Recorded data Start Marker

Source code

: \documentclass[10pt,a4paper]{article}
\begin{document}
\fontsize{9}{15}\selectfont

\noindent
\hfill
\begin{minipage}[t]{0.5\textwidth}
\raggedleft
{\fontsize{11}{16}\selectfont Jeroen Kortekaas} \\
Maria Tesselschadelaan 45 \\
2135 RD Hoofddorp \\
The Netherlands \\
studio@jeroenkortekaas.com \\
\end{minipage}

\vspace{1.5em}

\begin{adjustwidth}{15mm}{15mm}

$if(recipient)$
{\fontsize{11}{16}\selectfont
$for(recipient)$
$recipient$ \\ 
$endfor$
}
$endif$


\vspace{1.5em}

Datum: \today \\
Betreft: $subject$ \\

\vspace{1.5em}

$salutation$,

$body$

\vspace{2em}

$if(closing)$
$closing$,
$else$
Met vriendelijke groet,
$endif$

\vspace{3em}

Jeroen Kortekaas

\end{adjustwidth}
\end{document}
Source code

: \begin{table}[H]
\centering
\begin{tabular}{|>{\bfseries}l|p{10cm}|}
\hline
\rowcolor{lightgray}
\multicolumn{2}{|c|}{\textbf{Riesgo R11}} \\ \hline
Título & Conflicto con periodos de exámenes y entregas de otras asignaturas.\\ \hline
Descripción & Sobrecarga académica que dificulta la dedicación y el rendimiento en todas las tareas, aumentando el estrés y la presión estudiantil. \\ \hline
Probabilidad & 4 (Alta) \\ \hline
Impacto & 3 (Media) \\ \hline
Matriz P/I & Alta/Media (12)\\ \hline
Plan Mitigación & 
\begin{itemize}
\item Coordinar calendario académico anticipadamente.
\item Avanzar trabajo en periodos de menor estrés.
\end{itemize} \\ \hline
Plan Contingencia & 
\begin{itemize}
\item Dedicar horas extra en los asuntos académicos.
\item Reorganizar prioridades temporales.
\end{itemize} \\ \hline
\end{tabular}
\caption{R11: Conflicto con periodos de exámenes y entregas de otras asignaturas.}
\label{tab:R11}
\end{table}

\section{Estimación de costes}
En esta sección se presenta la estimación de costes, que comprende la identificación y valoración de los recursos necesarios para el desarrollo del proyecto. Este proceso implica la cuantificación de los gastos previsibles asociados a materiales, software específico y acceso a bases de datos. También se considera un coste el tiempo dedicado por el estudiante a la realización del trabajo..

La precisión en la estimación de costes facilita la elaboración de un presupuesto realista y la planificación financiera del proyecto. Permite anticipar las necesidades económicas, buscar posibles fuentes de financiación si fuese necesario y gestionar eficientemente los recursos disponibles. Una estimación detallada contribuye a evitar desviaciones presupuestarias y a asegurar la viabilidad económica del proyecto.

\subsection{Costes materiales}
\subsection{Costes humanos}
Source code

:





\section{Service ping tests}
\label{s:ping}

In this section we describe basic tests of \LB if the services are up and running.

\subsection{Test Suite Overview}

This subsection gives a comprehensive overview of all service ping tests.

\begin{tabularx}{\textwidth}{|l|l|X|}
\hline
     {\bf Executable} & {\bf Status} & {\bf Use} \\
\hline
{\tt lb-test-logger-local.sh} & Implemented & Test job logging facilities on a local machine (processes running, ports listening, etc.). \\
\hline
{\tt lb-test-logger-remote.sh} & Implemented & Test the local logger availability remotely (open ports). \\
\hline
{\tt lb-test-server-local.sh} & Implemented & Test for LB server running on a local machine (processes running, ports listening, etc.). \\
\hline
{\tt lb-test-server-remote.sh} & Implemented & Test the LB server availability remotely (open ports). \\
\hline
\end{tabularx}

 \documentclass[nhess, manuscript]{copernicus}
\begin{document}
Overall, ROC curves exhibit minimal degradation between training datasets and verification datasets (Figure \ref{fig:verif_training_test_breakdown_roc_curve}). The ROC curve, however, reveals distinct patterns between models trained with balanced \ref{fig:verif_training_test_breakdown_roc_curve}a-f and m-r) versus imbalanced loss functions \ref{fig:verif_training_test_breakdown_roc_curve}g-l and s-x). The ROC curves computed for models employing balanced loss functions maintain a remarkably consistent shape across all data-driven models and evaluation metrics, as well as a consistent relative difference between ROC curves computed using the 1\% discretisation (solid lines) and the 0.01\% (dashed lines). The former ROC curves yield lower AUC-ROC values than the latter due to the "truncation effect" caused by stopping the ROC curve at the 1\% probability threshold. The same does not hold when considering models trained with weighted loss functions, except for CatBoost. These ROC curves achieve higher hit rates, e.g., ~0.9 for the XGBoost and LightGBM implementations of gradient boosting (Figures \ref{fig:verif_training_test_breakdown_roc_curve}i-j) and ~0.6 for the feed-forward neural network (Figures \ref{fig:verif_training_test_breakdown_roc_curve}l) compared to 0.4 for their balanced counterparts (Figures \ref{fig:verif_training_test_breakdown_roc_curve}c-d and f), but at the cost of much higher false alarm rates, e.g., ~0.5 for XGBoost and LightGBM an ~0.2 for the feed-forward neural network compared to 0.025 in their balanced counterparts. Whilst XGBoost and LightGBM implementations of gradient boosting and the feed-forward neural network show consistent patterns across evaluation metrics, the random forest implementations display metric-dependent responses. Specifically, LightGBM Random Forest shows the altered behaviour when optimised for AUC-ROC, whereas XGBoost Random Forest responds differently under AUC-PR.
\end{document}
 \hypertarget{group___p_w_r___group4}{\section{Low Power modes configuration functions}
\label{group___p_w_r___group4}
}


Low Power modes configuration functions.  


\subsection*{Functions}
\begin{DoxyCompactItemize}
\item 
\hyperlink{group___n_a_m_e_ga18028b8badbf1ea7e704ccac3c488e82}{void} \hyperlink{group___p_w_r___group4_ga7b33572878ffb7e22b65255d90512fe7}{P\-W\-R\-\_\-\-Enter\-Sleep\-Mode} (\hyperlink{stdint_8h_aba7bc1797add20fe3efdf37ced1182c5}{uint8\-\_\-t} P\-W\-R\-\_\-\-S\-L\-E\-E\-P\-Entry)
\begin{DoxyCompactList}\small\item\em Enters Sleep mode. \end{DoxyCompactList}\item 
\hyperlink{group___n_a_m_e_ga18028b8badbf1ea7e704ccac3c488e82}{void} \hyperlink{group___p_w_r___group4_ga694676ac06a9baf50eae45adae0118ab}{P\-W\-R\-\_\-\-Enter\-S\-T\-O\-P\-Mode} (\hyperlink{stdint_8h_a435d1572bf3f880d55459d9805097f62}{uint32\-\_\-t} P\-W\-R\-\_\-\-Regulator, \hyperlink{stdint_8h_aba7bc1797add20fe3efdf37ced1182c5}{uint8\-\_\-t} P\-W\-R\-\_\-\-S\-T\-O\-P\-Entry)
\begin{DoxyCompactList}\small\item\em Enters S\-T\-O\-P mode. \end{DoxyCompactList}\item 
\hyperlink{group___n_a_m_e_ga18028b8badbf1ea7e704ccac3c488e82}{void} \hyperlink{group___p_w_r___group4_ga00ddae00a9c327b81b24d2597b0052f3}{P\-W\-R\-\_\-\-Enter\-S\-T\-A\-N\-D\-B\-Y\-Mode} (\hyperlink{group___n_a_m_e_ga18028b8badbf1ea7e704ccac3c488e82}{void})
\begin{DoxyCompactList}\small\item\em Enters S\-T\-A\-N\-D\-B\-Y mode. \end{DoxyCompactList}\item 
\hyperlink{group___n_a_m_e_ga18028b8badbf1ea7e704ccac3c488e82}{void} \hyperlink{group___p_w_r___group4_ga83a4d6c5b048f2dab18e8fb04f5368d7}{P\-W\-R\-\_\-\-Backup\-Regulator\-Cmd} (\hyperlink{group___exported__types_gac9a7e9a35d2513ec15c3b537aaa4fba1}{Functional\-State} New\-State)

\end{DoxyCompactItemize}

Recorded data End Marker

■ **Problem**: For the string "periodos", return every line of the data where it appears.

■ **Answer box**:
Título & Conflicto con periodos de exámenes y entregas de otras asignaturas.\\ \hline
\item Avanzar trabajo en periodos de menor estrés.
\caption{R11: Conflicto con periodos de exámenes y entregas de otras asignaturas.}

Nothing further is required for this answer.